Saya mencoba menganalisis fase awal transisi Suriah di bawah
kepemimpinan Presiden Interim Ahmed al-Sharaa dengan menempatkannya dalam
kerangka perbandingan historis dan teori transisi politik. Yang ingin saya
garis bawahi di sini adalah bahwa keberhasilan Suriah pada tahun pertama
transisi ini tidak lahir dari semangat dan idealisme revolusioner buta,
melainkan dari pragmatisme historis berupa keberanian untuk belajar dari
kegagalan Irak dan Libya, serta kesadaran bahwa menghancurkan negara demi
keadilan instan sering kali justru berujung pada lenyapnya keadilan dan negara
itu sendiri.
Irak pasca-2003 sangat relevan untuk dijadikan rujukan
klasik tentang kegagalan transisi yang dipandu oleh logika balas dendam.
Kebijakan de-Baathification radikal yang dijalankan oleh Otoritas
Koalisi Sementara di bawah pimpinan Paul Bremer tidak hanya menyingkirkan perangkat
elite politik Saddam Hussein, tetapi juga membongkar seluruh sendi birokrasi
dan keamanan negara Irak. Ratusan ribu pegawai negeri, akademisi, tenaga medis,
dan aparat keamanan diberhentikan semata-mata karena afiliasi political
color. Akibatnya adalah kekosongan kelembagaan, delegitimasi negara, dan
kelas terdidik yang termarginalkan. Kondisi seperti ini tentu saja menjadi lahan
subur bagi tumbuhnya ogan-organ milisi, ekstremisme, dan triger bagi pecahnya
konflik sektarian.
Ahmed al-Sharaa tampaknya membaca pelajaran ini dengan
cermat. Alih-alih melakukan pembersihan menyeluruh terhadap aparatur negara era
Assad, pemerintah transisi Suriah memilih mempertahankan kontinuitas
administratif. Diplomat karier, pejabat teknis, bahkan sebagian figur birokrasi
lama tetap dilibatkan demi menjaga fungsi dasar negara. Contoh kongkritnya,
Bank Sentral masih tetap dipimpin deputi era lama bahkan Kementerian Keuangan
masih diarahkan untuk meminta masukan dari mantan menteri-nya Assad. Pemecatan
hanya diarahkan kepada pejabat puncak yang terbukti terlibat langsung dalam
kejahatan perang. Pendekatan ini mencerminkan pemisahan tegas antara kompetensi
birokratik dan dendam terhadap penjahat rezim, sebuah prinsip yang sering
diabaikan dalam umumnya transisi revolusioner.

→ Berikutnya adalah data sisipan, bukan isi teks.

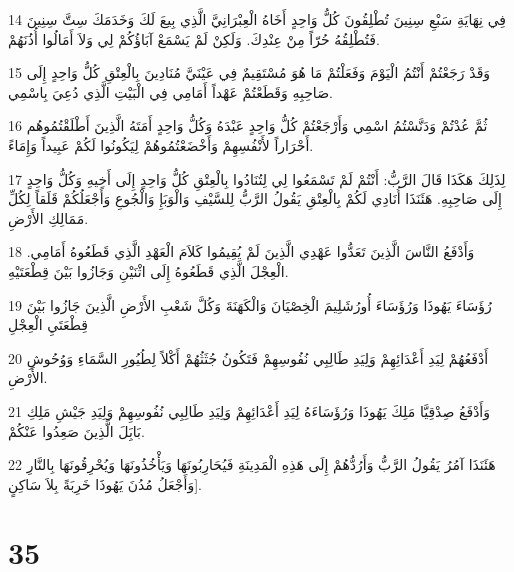 \par 14 فِي نِهَايَةِ سَبْعِ سِنِينَ تُطْلِقُونَ كُلُّ وَاحِدٍ أَخَاهُ الْعِبْرَانِيَّ الَّذِي بِيعَ لَكَ وَخَدَمَكَ سِتَّ سِنِينَ فَتُطْلِقُهُ حُرّاً مِنْ عِنْدِكَ. وَلَكِنْ لَمْ يَسْمَعْ آبَاؤُكُمْ لِي وَلاَ أَمَالُوا أُذُنَهُمْ.
\par 15 وَقَدْ رَجَعْتُمْ أَنْتُمُ الْيَوْمَ وَفَعَلْتُمْ مَا هُوَ مُسْتَقِيمٌ فِي عَيْنَيَّ مُنَادِينَ بِالْعِتْقِ كُلُّ وَاحِدٍ إِلَى صَاحِبِهِ وَقَطَعْتُمْ عَهْداً أَمَامِي فِي الْبَيْتِ الَّذِي دُعِيَ بِاسْمِي.
\par 16 ثُمَّ عُدْتُمْ وَدَنَّسْتُمُ اسْمِي وَأَرْجَعْتُمْ كُلُّ وَاحِدٍ عَبْدَهُ وَكُلُّ وَاحِدٍ أَمَتَهُ الَّذِينَ أَطْلَقْتُمُوهُم أَحْرَاراً لأَنْفُسِهِمْ وَأَخْضَعْتُمُوهُمْ لِيَكُونُوا لَكُمْ عَبِيداً وَإِمَاءً.
\par 17 لِذَلِكَ هَكَذَا قَالَ الرَّبُّ: أَنْتُمْ لَمْ تَسْمَعُوا لِي لِتُنَادُوا بِالْعِتْقِ كُلُّ وَاحِدٍ إِلَى أَخِيهِ وَكُلُّ وَاحِدٍ إِلَى صَاحِبِهِ. هَئَنَذَا أُنَادِي لَكُمْ بِالْعِتْقِ يَقُولُ الرَّبُّ لِلسَّيْفِ وَالْوَبَإِ وَالْجُوعِ وَأَجْعَلُكُمْ قَلَقاً لِكُلِّ مَمَالِكِ الأَرْضِ.
\par 18 وَأَدْفَعُ النَّاسَ الَّذِينَ تَعَدُّوا عَهْدِي الَّذِينَ لَمْ يُقِيمُوا كَلاَمَ الْعَهْدِ الَّذِي قَطَعُوهُ أَمَامِي. الْعِجْلَ الَّذِي قَطَعُوهُ إِلَى اثْنَيْنِ وَجَازُوا بَيْنَ قِطْعَتَيْهِ.
\par 19 رُؤَسَاءَ يَهُوذَا وَرُؤَسَاءَ أُورُشَلِيمَ الْخِصْيَانَ وَالْكَهَنَةَ وَكُلَّ شَعْبِ الأَرْضِ الَّذِينَ جَازُوا بَيْنَ قِطْعَتَيِ الْعِجْلِ
\par 20 أَدْفَعُهُمْ لِيَدِ أَعْدَائِهِمْ وَلِيَدِ طَالِبِي نُفُوسِهِمْ فَتَكُونُ جُثَثُهُمْ أَكْلاً لِطُيُورِ السَّمَاءِ وَوُحُوشِ الأَرْضِ.
\par 21 وَأَدْفَعُ صِدْقِيَّا مَلِكَ يَهُوذَا وَرُؤَسَاءَهُ لِيَدِ أَعْدَائِهِمْ وَلِيَدِ طَالِبِي نُفُوسِهِمْ وَلِيَدِ جَيْشِ مَلِكِ بَابَِلَ الَّذِينَ صَعِدُوا عَنْكُمْ.
\par 22 هَئَنَذَا آمُرُ يَقُولُ الرَّبُّ وَأَرُدُّهُمْ إِلَى هَذِهِ الْمَدِينَةِ فَيُحَارِبُونَهَا وَيَأْخُذُونَهَا وَيُحْرِقُونَهَا بِالنَّارِ وَأَجْعَلُ مُدُنَ يَهُوذَا خَرِبَةً بِلاَ سَاكِنٍ].

\chapter{35}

Langkah ini sejalan dengan teori state-building
Fukuyama bahwa kapasitas negara merupakan prasyarat utama bagi stabilitas
politik di mana demokratisasi atau keadilan tidak dapat ditegakkan di atas
puing-puing institusi yang runtuh. Suriah, setidaknya pada tahap awal, memilih
mempertahankan “tulang punggung” negara agar transisi tidak berubah menjadi
anarki.
Lain halnya dengan Irak yang mengajarkan bahayanya transisi
revolusioner politik yang sembrono dan ugal-ugalan, Libya di satu sisi telah memberikan
cerminan pelajaran tentang kegagalan mengelola keadilan dan rekonsiliasi.
Runtuhnya rezim Muammar Gaddafi tidak diikuti oleh mekanisme hukum yang kuat.

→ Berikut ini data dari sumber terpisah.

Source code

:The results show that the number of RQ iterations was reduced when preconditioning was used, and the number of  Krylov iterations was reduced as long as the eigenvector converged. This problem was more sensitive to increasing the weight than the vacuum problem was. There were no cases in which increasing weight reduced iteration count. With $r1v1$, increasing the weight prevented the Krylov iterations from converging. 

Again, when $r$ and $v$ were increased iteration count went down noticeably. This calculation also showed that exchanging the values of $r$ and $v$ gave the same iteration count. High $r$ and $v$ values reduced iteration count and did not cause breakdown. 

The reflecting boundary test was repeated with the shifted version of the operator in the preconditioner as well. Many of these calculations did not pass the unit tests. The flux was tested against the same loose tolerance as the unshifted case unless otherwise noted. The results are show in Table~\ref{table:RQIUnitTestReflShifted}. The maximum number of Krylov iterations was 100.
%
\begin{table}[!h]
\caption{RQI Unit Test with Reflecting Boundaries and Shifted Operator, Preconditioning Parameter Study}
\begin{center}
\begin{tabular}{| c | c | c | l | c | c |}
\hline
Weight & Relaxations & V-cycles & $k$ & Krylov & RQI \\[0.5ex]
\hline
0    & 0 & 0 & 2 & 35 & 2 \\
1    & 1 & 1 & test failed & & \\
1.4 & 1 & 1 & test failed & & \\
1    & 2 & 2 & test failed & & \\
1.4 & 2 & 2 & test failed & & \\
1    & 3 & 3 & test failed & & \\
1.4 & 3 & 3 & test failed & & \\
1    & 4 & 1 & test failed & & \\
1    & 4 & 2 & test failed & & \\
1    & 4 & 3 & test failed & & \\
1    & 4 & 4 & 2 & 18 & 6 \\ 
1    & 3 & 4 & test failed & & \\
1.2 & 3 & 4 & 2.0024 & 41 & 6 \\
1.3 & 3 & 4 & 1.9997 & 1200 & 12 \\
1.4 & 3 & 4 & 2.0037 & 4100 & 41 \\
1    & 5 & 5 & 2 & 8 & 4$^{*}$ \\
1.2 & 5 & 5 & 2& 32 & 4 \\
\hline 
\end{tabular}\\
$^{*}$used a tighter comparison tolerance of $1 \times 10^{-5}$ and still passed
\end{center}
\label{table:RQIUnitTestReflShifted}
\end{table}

Kekosongan tersebut diisi oleh logika balas dendam, di mana keadilan berubah
menjadi kekerasan horizontal antarkelompok. Negara terfragmentasi menjadi
kantong-kantong kekuasaan milisi, dan otoritas pusat kehilangan legitimasi
serta coercive power-nya.
Syahdan, Suriah menghadapi tantangan yang sejatinya bahkan
lebih kompleks. Bayangkan saja, mosaik sosial yang terpatri sejak lama dari
Sunni, Alawit, Druze, Kristen, dan Kurdi, menyimpan memori trauma dan luka
sejarah masing-masing.
Al-Sharaa merespons situasi ini dengan pendekatan
keseimbangan yang super hati-hati. Ia tidak memaksakan dominasi Damaskus secara
brutal terhadap wilayah Kurdi atau Druze. Pada saat terjadi bentrok sektarian, termasuk
pembunuhan massal terhadap komunitas Alawit, ia memilih jalur penyelidikan
publik dan penegakan hukum terhadap pelaku.
Narasi “mayoritas versus minoritas” secara aktif
didekonstruksi, digantikan dengan semboyan “semua sama” (Suriah Sya‘bun
Wahid). Ya… dalam perspektif keadilan transisional, pendekatan ini
mendekati model restorative justice yang menekankan rekonsiliasi sosial
sebagai prasyarat perdamaian jangka panjang.
Di bidang politik luar negeri, fleksibilitas menjadi kata
kunci diplomasi al-Sharaa. Berbeda dengan sikap ideologis dan konfrontatif
rezim lama, pemerintahan transisi al-Sharaa membuka komunikasi dengan
negara-negara Teluk yang sebelumnya mendukung oposisi, sembari mempertahankan
hubungan fungsional dengan Rusia dan Iran. Strategi “tidak memusuhi semua
pihak” mencerminkan realisme diplomatik sebuah negara yang selama bertahun-tahun
menjadi arena proxy war.
Namun, pragmatisme ini juga mengandung harga politik. Kritik
utama terhadap al-Sharaa adalah keengganannya menindak tegas oligarki ekonomi
dan tokoh intelijen lama yang dianggap simbol impunitas. Kebijakan amnesti bagi
sebagian pendukung rezim Assad memicu kekecewaan keluarga korban. Di sinilah
dilema klasik transisi muncul, yakni bagaimana menegakkan keadilan tanpa
menghancurkan stabilitas yang rapuh.
Teori keadilan transisional mengakui bahwa tidak semua
keadilan dapat ditegakkan sekaligus. Pilihan al-Sharaa tampaknya condong pada
rekonsiliasi bertahap dan rehabilitasi sosial sebagai taruhan bagi stabilitas
jangka panjang. Sebuah pilihan yang secara moral kontroversial, tetapi secara
politik dapat dipahami dalam konteks negara yang nyaris runtuh.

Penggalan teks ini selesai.